And so forth and so on.

Because of the depth of the damage, particularly as it relates to a woman’s relationship to sex, sexuality, and her own intimate anatomy, this is naturally going to be the most vulnerable frontier. This is why, I presume, my sisters are not chomping at the bit to run with me. This is one of the deepest, most frightening rabbit holes you can imagine.

The result of being eviscerated of your innate power, through the robbing of sexual agency, is that what’s left is a void. Human nature fears a void like nature abhors a vacuum. We start stuffing things into it. Things that were never meant to be there (like the ridiculous romantic fantasy, or even children). And we cling to these feeble substitutions for power and self determination like an orphan monkey clings pitifully to a rag doll. We will not give up our goods until we really get the message and muster up a hell of a lot of courage.

We have to be ready for that voyage. We have to begin to have some real deep-seated suspicions about the error and the abomination of what we’ve bought into, grabbed onto, and internalized to the bone, before we can possibly be ready to start down that unfathomable hole.

But, once we get started we begin to see that, although it’s not easy and there may be great obstacles for extended periods of time, the rewards are almost immediate. We begin to reclaim our own bodies and our own wisdom and, gradually, our own power. We become able to see basic truths, experience genuine freedom, and make sense of our previously impenetrable conundrums. Then, and only then, (to borrow a paraphrase of Angela Davis used in the webinar) we can lift others as we rise, like the rising tide–rather than trying to mother everyone from our own deficit, wearing ourselves out, grating on others, and digging ourselves deeper into the thankless rut.

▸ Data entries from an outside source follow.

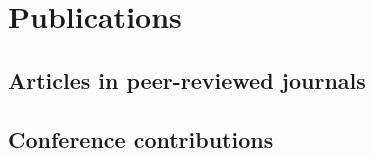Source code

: \chapter*{Publications}

\noindent
\section*{Articles in peer-reviewed journals}
\begin{refsection}[ownpubs]
  \small%
  \nocite{*}
  \printbibliography[heading=none,type=article]
\end{refsection}

\noindent
\section*{Conference contributions}
\begin{refsection}[ownpubs]
  \small%
  \nocite{*}
  \printbibliography[heading=none,type=inproceedings]
\end{refsection}
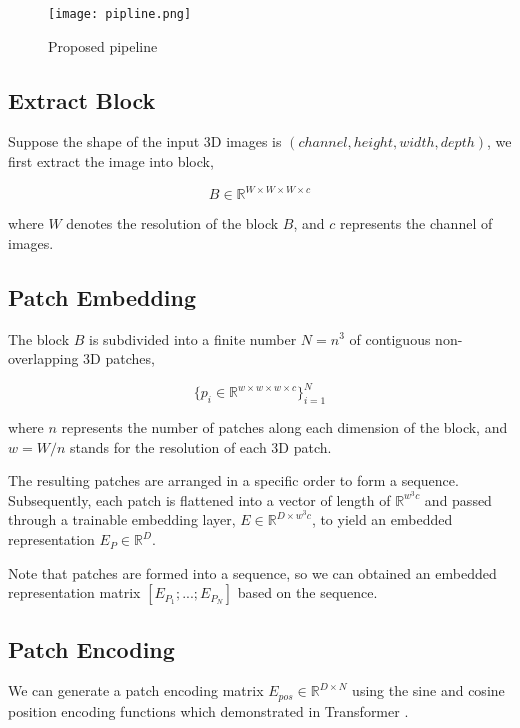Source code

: \documentclass{article}
\begin{document}
\begin{figure}
    \centering
    \texttt{[image: pipline.png]} 
    \caption{Proposed pipeline}
    \label{fig:2}
\end{figure}

\subsection{Extract Block}

Suppose the shape of the input 3D images is $(channel,height,width,depth)$, we first extract the image into block,

\begin{equation}
  B \in \mathbb{R}^{W \times W \times W \times c}
  \label{eq:1}
\end{equation}

where  $W$ denotes the resolution of the block $B$, and $c$ represents the channel of images.

\subsection{Patch Embedding}

The block $B$ is subdivided into a finite number $ N = n^3$ of contiguous non-overlapping 3D patches,

\begin{equation}
  \{p_i \in \mathbb{R}^{w \times w \times w \times c}\}_{i=1}^N
  \label{eq:2}
\end{equation}

where $n$ represents the number of patches along each dimension of the block, and $ w = W/n $ stands for the resolution of each 3D patch.

The resulting patches are arranged in a specific order to form a sequence. Subsequently, each patch is flattened into a vector of length of $\mathbb{R}^{w^3c}$ and passed through a trainable embedding layer, $E \in \mathbb{R}^{D \times w^3c}$, to yield an embedded representation $E_P \in \mathbb{R}^{D}$.

Note that patches are formed into a sequence, so we can obtained an embedded representation matrix $[E_{P_1};...;E_{P_N}]$ based on the sequence. 

\subsection{Patch Encoding}

We can generate a patch encoding matrix $E_{pos} \in \mathbb{R}^{D \times N}$ using the sine and cosine position encoding functions which demonstrated in Transformer \cite{16}.
\end{document}
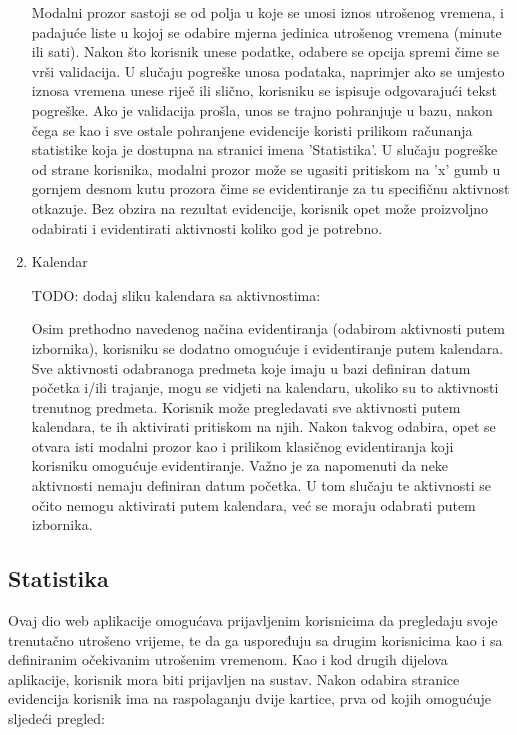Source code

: \documentclass[times, utf8, zavrsni, numeric]{fer}
\begin{document}
\begin{enumerate}
Modalni prozor sastoji se od polja u koje se unosi iznos utrošenog vremena, i padajuće liste u kojoj se odabire mjerna jedinica utrošenog vremena (minute ili sati). Nakon što korisnik unese podatke, odabere se opcija spremi čime se vrši validacija. U slučaju pogreške unosa podataka, naprimjer ako se umjesto iznosa vremena unese riječ ili slično, korisniku se ispisuje odgovarajući tekst pogreške. Ako je validacija prošla, unos se trajno pohranjuje u bazu, nakon čega se kao i sve ostale pohranjene evidencije koristi prilikom računanja statistike koja je dostupna na stranici imena 'Statistika'. U slučaju pogreške od strane korisnika, modalni prozor može se ugasiti pritiskom na 'x' gumb u gornjem desnom kutu prozora čime se evidentiranje za tu specifičnu aktivnost otkazuje. Bez obzira na rezultat evidencije, korisnik opet može proizvoljno odabirati i evidentirati aktivnosti koliko god je potrebno.

\item Kalendar

TODO: dodaj sliku kalendara sa aktivnostima:

Osim prethodno navedenog načina evidentiranja (odabirom aktivnosti putem izbornika), korisniku se dodatno omogućuje i evidentiranje putem kalendara. Sve aktivnosti odabranoga predmeta koje imaju u bazi definiran datum početka i/ili trajanje, mogu se vidjeti na kalendaru, ukoliko su to aktivnosti trenutnog predmeta. Korisnik može pregledavati sve aktivnosti putem kalendara, te ih aktivirati pritiskom na njih. Nakon takvog odabira, opet se otvara isti modalni prozor kao i prilikom klasičnog evidentiranja koji korisniku omogućuje evidentiranje. Važno je za napomenuti da neke aktivnosti nemaju definiran datum početka. U tom slučaju te aktivnosti se očito nemogu aktivirati putem kalendara, već se moraju odabrati putem izbornika.
\end{enumerate}


\subsection{Statistika}
Ovaj dio web aplikacije omogućava prijavljenim korisnicima da pregledaju svoje trenutačno utrošeno vrijeme, te da ga uspoređuju sa drugim korisnicima kao i sa definiranim očekivanim utrošenim vremenom. Kao i kod drugih dijelova aplikacije, korisnik mora biti prijavljen na sustav. Nakon odabira stranice evidencija korisnik ima na raspolaganju dvije kartice, prva od kojih omogućuje sljedeći pregled:
\end{document}
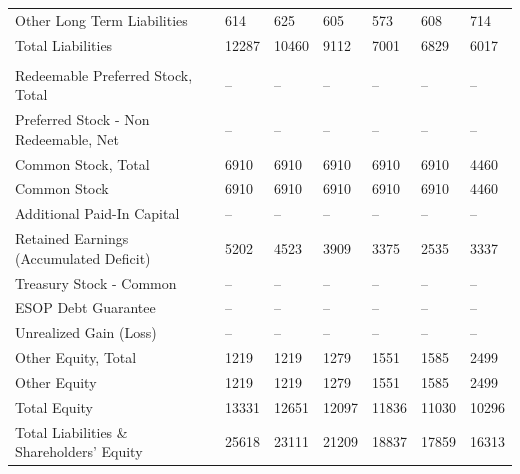 \documentclass[grad,numbers]{coppe}
\begin{document}
\begin{longtable}[t]{lllllll}
  \hspace{1em}\hspace{1em}Other Long Term Liabilities & 614 & 625 & 605 & 573 & 608 & 714\\
  \hspace{1em}Total Liabilities & 12287 & 10460 & 9112 & 7001 & 6829 & 6017\\
  \addlinespace[0.3em]
  \multicolumn{7}{l}{\textbf{Shareholders' Equity}}\\
  \hspace{1em}Redeemable Preferred Stock, Total & -- & -- & -- & -- & -- & --\\
  \hspace{1em}Preferred Stock - Non Redeemable, Net & -- & -- & -- & -- & -- & --\\
  \hspace{1em}Common Stock, Total & 6910 & 6910 & 6910 & 6910 & 6910 & 4460\\
  \hspace{1em}\hspace{1em}Common Stock & 6910 & 6910 & 6910 & 6910 & 6910 & 4460\\
  \hspace{1em}Additional Paid-In Capital & -- & -- & -- & -- & -- & --\\
  \hspace{1em}Retained Earnings (Accumulated Deficit) & 5202 & 4523 & 3909 & 3375 & 2535 & 3337\\
  \hspace{1em}Treasury Stock - Common & -- & -- & -- & -- & -- & --\\
  \hspace{1em}ESOP Debt Guarantee & -- & -- & -- & -- & -- & --\\
  \hspace{1em}Unrealized Gain (Loss) & -- & -- & -- & -- & -- & --\\
  \hspace{1em}Other Equity, Total & 1219 & 1219 & 1279 & 1551 & 1585 & 2499\\
  \hspace{1em}\hspace{1em}Other Equity & 1219 & 1219 & 1279 & 1551 & 1585 & 2499\\
  \hspace{1em}Total Equity & 13331 & 12651 & 12097 & 11836 & 11030 & 10296\\
  \hspace{1em}Total Liabilities \& Shareholders' Equity & 25618 & 23111 & 21209 & 18837 & 17859 & 16313\\*
  \end{longtable}
\end{document}
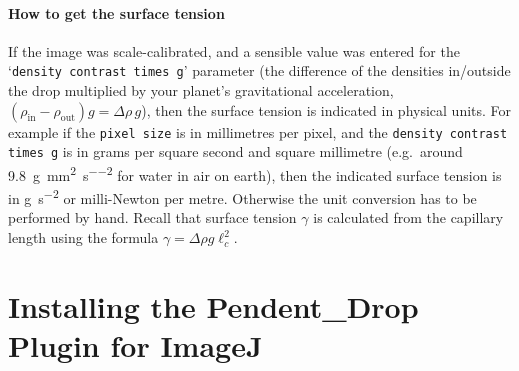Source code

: \documentclass[fleqn]{scrartcl}
\begin{document}
\paragraph{How to get the surface tension}
If the image was scale-calibrated, and a sensible value was entered
for the `\texttt{density contrast times g}' parameter (the difference
of the densities in/outside the drop multiplied by your planet's
gravitational acceleration, $(\rho_{\mathrm{in}}-\rho_{\mathrm{out}})g
= \Delta\rho\,g$), then the surface tension is indicated in physical
units. For example if the \texttt{pixel size} is in millimetres per
pixel, and the \texttt{density contrast times g} is in grams per
square second and square millimetre (e.g.\ around
\SI{9.8}{\gram\per\square\milli\metre\per\square\second} for water in
air on earth), then the indicated surface tension is in
\si{\gram\per\square\second} or milli-Newton per metre. Otherwise the
unit conversion has to be performed by hand. Recall that surface
tension $\gamma$ is calculated from the capillary length using the
formula $\gamma = \Delta\!\rho g \ell_c^2$.


\section{Installing the Pendent\_Drop Plugin for ImageJ}
\label{sec:installation}
\end{document}
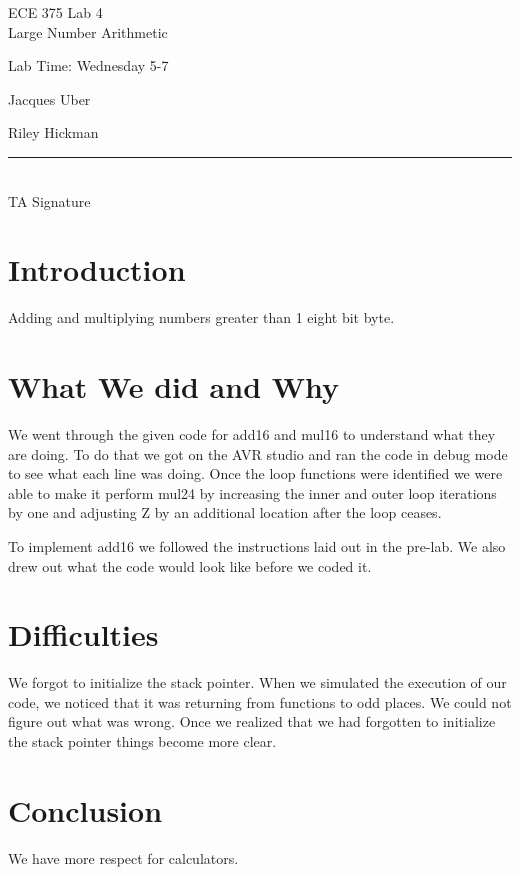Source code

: \documentclass[12pt,letterpaper]{article}
\begin{document}
\begin{titlepage}
    \vspace*{4cm}
    \begin{flushright}
    {\huge
        ECE 375 Lab 4\\[1cm]
    }
    {\large
        Large Number Arithmetic
    }
    \end{flushright}
    \begin{flushleft}
    Lab Time: Wednesday 5-7
    \end{flushleft}
    \begin{flushright}
    Jacques Uber

    Riley Hickman

    \vfill
    \rule{5in}{.5mm}\\
    TA Signature
    \end{flushright}

\end{titlepage}
\section{Introduction}
Adding and multiplying numbers greater than 1 eight bit byte.

\section{What We did and Why}
We went through the given code for add16 and mul16 to understand what they are doing.  To do that we got on the AVR studio and ran the code in debug mode to see what each line was doing.  Once the loop functions were identified we were able to make it perform mul24 by increasing the inner and outer loop iterations by one and adjusting Z by an additional location after the loop ceases.

To implement add16 we followed the instructions laid out in the pre-lab. We also drew out what the code would look like before we coded it.

\section{Difficulties}
We forgot to initialize the stack pointer. When we simulated the execution of our code, we noticed that it was returning from functions to odd places. We could not figure out what was wrong. Once we realized that we had forgotten to initialize the stack pointer things become more clear.

\section{Conclusion}
We have more respect for calculators.
\end{document}
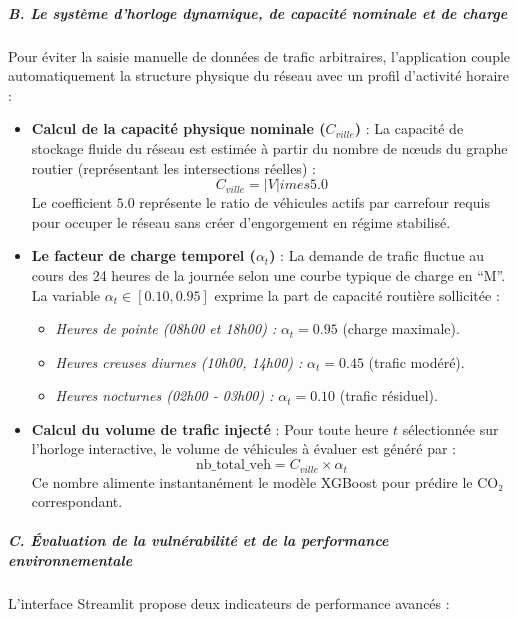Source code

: \documentclass[10pt, a4paper]{article}
\providecommand{\tightlist}{}
\begin{document}
\subparagraph{B. Le système d'horloge dynamique, de capacité nominale et
de
charge}\label{b.-le-systuxe8me-dhorloge-dynamique-de-capacituxe9-nominale-et-de-charge}

Pour éviter la saisie manuelle de données de trafic arbitraires,
l'application couple automatiquement la structure physique du réseau
avec un profil d'activité horaire :

\begin{itemize}
\item
  \textbf{Calcul de la capacité physique nominale (\(C_{ville}\))} : La
  capacité de stockage fluide du réseau est estimée à partir du nombre
  de nœuds du graphe routier (représentant les intersections réelles) :
  \[C_{ville} = |V|   imes 5.0\] Le coefficient \(5.0\) représente le
  ratio de véhicules actifs par carrefour requis pour occuper le réseau
  sans créer d'engorgement en régime stabilisé.
\item
  \textbf{Le facteur de charge temporel (\(\alpha_t\))} : La demande de
  trafic fluctue au cours des 24 heures de la journée selon une courbe
  typique de charge en ``M''. La variable \(\alpha_t \in [0.10, 0.95]\)
  exprime la part de capacité routière sollicitée :

  \begin{itemize}
  \tightlist
  \item
    \emph{Heures de pointe (08h00 et 18h00) :} \(\alpha_t = 0.95\)
    (charge maximale).
  \item
    \emph{Heures creuses diurnes (10h00, 14h00) :} \(\alpha_t = 0.45\)
    (trafic modéré).
  \item
    \emph{Heures nocturnes (02h00 - 03h00) :} \(\alpha_t = 0.10\)
    (trafic résiduel).
  \end{itemize}
\item
  \textbf{Calcul du volume de trafic injecté} : Pour toute heure \(t\)
  sélectionnée sur l'horloge interactive, le volume de véhicules à
  évaluer est généré par :
  \[\text{nb\_total\_veh} = C_{ville} \times \alpha_t\] Ce nombre
  alimente instantanément le modèle XGBoost pour prédire le CO₂
  correspondant.
\end{itemize}

\subparagraph{C. Évaluation de la vulnérabilité et de la performance
environnementale}\label{c.-uxe9valuation-de-la-vulnuxe9rabilituxe9-et-de-la-performance-environnementale}

L'interface Streamlit propose deux indicateurs de performance avancés :
\end{document}
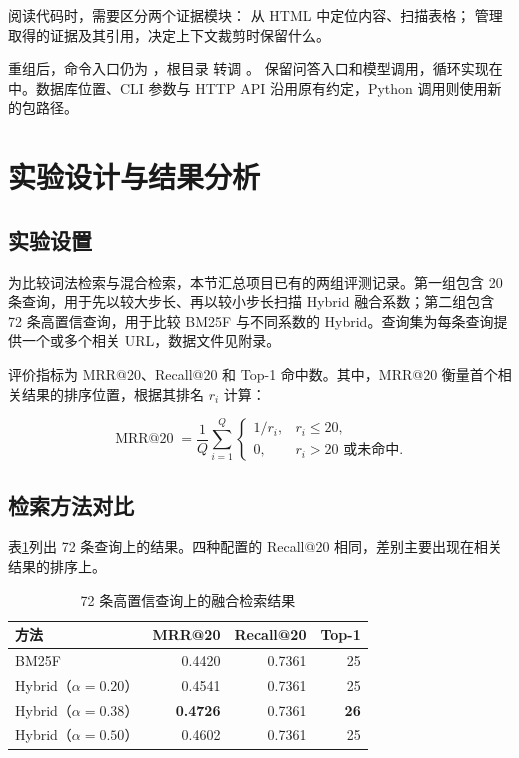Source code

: \documentclass[UTF8,zihao=-4,fontset=fandol]{ctexart}
\begin{document}
阅读代码时，需要区分两个证据模块： 从 HTML 中定位内容、扫描表格； 管理取得的证据及其引用，决定上下文裁剪时保留什么。

重组后，命令入口仍为 ，根目录  转调 。 保留问答入口和模型调用，循环实现在  中。数据库位置、CLI 参数与 HTTP API 沿用原有约定，Python 调用则使用新的包路径。

\section{实验设计与结果分析}

\subsection{实验设置}

为比较词法检索与混合检索，本节汇总项目已有的两组评测记录。第一组包含 20 条查询，用于先以较大步长、再以较小步长扫描 Hybrid 融合系数；第二组包含 72 条高置信查询，用于比较 BM25F 与不同系数的 Hybrid。查询集为每条查询提供一个或多个相关 URL，数据文件见附录。

评价指标为 MRR@20、Recall@20 和 Top-1 命中数。其中，MRR@20 衡量首个相关结果的排序位置，根据其排名 $r_i$ 计算：

\begin{equation}
\operatorname{MRR@20}=\frac{1}{Q}\sum_{i=1}^{Q}
\begin{cases}
1/r_i,& r_i\leq20,\\
0,& r_i>20\text{ 或未命中}.
\end{cases}
\label{eq:mrr}
\end{equation}

\subsection{检索方法对比}

表\ref{tab:retrieval-results}列出 72 条查询上的结果。四种配置的 Recall@20 相同，差别主要出现在相关结果的排序上。

\begin{table}[H]
\centering
\caption{72 条高置信查询上的融合检索结果}
\label{tab:retrieval-results}
\begin{tabular}{lrrr}
\toprule
方法 & MRR@20 & Recall@20 & Top-1 \\
\midrule
BM25F & 0.4420 & 0.7361 & 25 \\
Hybrid（$\alpha=0.20$） & 0.4541 & 0.7361 & 25 \\
Hybrid（$\alpha=0.38$） & \textbf{0.4726} & 0.7361 & \textbf{26} \\
Hybrid（$\alpha=0.50$） & 0.4602 & 0.7361 & 25 \\
\bottomrule
\end{tabular}
\end{table}
\end{document}
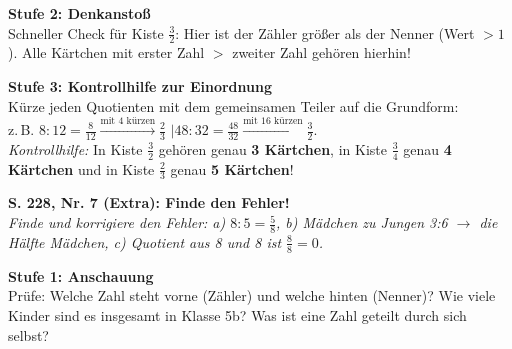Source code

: \documentclass[a4paper,10pt]{article}
\begin{document}
\begin{tcolorbox}[colback=step2Bg, colframe=step2Border, arc=1.8mm, boxrule=0.7pt, left=3mm, right=3mm, top=1.8mm, bottom=1.8mm]
    {\color{step2Text}\small\bfseries\faLightbulb\enskip Stufe 2: Denkanstoß}\\[1mm]
    {\footnotesize Schneller Check für Kiste $\frac{3}{2}$: Hier ist der Zähler größer als der Nenner (Wert $>1$). Alle Kärtchen mit erster Zahl $>$ zweiter Zahl gehören hierhin!}
\end{tcolorbox}

\begin{tcolorbox}[colback=step3Bg, colframe=step3Border, arc=1.8mm, boxrule=0.7pt, left=3mm, right=3mm, top=1.8mm, bottom=1.8mm]
    {\color{step3Text}\small\bfseries\faCheckSquare\enskip Stufe 3: Kontrollhilfe zur Einordnung}\\[1mm]
    {\footnotesize
    Kürze jeden Quotienten mit dem gemeinsamen Teiler auf die Grundform:\\
    z.\,B. $8:12 = \frac{8}{12} \xrightarrow{\text{mit 4 kürzen}} \frac{2}{3}$ \quad$|$\quad $48:32 = \frac{48}{32} \xrightarrow{\text{mit 16 kürzen}} \frac{3}{2}$.\\[1mm]
    \textit{Kontrollhilfe:} In Kiste $\frac{3}{2}$ gehören genau \textbf{3 Kärtchen}, in Kiste $\frac{3}{4}$ genau \textbf{4 Kärtchen} und in Kiste $\frac{2}{3}$ genau \textbf{5 Kärtchen}!}
\end{tcolorbox}

\vspace{3.5mm}

\begin{tcolorbox}[enhanced, colback=lvlPurple!5, colframe=lvlPurple!50, arc=2mm, boxrule=0.8pt, left=3mm, right=3mm, top=2mm, bottom=2mm]
    {\bfseries\color{lvlPurple} \faStar\faStar\faStar\enskip S. 228, Nr. 7 (Extra): Finde den Fehler!}\\[1mm]
    {\footnotesize\textit{Finde und korrigiere den Fehler: a) $8 : 5 = \frac{5}{8}$, b) Mädchen zu Jungen 3:6 $\to$ die Hälfte Mädchen, c) Quotient aus 8 und 8 ist $\frac{8}{8} = 0$.}}
\end{tcolorbox}

\vspace{1.5mm}

\begin{tcolorbox}[colback=step1Bg, colframe=step1Border, arc=1.8mm, boxrule=0.7pt, left=3mm, right=3mm, top=1.8mm, bottom=1.8mm]
    {\color{step1Text}\small\bfseries\faEye\enskip Stufe 1: Anschauung}\\[1mm]
    {\footnotesize Prüfe: Welche Zahl steht vorne (Zähler) und welche hinten (Nenner)? Wie viele Kinder sind es insgesamt in Klasse 5b? Was ist eine Zahl geteilt durch sich selbst?}
\end{tcolorbox}
\end{document}
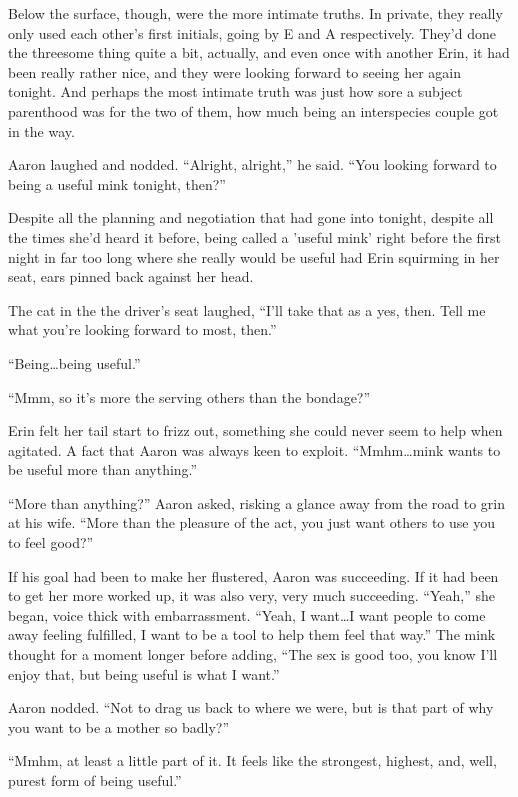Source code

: Below the surface, though, were the more intimate truths. In private, they really only used each other's first initials, going by E and A respectively. They'd done the threesome thing quite a bit, actually, and even once with another Erin, it had been really rather nice, and they were looking forward to seeing her again tonight. And perhaps the most intimate truth was just how sore a subject parenthood was for the two of them, how much being an interspecies couple got in the way.

Aaron laughed and nodded. ``Alright, alright,'' he said. ``You looking forward to being a useful mink tonight, then?''

Despite all the planning and negotiation that had gone into tonight, despite all the times she'd heard it before, being called a 'useful mink' right before the first night in far too long where she really would be useful had Erin squirming in her seat, ears pinned back against her head.

The cat in the the driver's seat laughed, ``I'll take that as a yes, then. Tell me what you're looking forward to most, then.''

``Being\ldots{}being useful.''

``Mmm, so it's more the serving others than the bondage?''

Erin felt her tail start to frizz out, something she could never seem to help when agitated. A fact that Aaron was always keen to exploit. ``Mmhm\ldots{}mink wants to be useful more than anything.''

``More than anything?'' Aaron asked, risking a glance away from the road to grin at his wife. ``More than the pleasure of the act, you just want others to use you to feel good?''

If his goal had been to make her flustered, Aaron was succeeding. If it had been to get her more worked up, it was also very, very much succeeding. ``Yeah,'' she began, voice thick with embarrassment. ``Yeah, I want\ldots{}I want people to come away feeling fulfilled, I want to be a tool to help them feel that way.'' The mink thought for a moment longer before adding, ``The sex is good too, you know I'll enjoy that, but being useful is what I want.''

Aaron nodded. ``Not to drag us back to where we were, but is that part of why you want to be a mother so badly?''

``Mmhm, at least a little part of it. It feels like the strongest, highest, and, well, purest form of being useful.''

This is a place of real responsibility, the domain of real adults, the beginning of real wisdom. Sexual enlightenment will not happen by itself. Real work must be done or we’re all just talking heads speaking gibberish!

Just a few days before the webinar I had spent some time tuning into my own sovereignty within my long-term heterosexual partnership, and what I saw was somewhat distressing. I saw that I defer, and I do it a lot. I realized that I have not put enough energy into stepping into my own power and voice. Which means, since my partner is so enlightened, that he’s working overtime constantly pressing on me in this area. And I’m letting him do my work for me. That’s not healthy for either of us.

I don’t want to be a woman who needs to be given permission. That’s not okay with me. That doesn’t help pave the way for my sisters either, toward a world of sovereignty, where we are not the property of outdated patriarchal structures.

I’m grabbing the reins, girding my loins, and kicking myself into a whole new gear!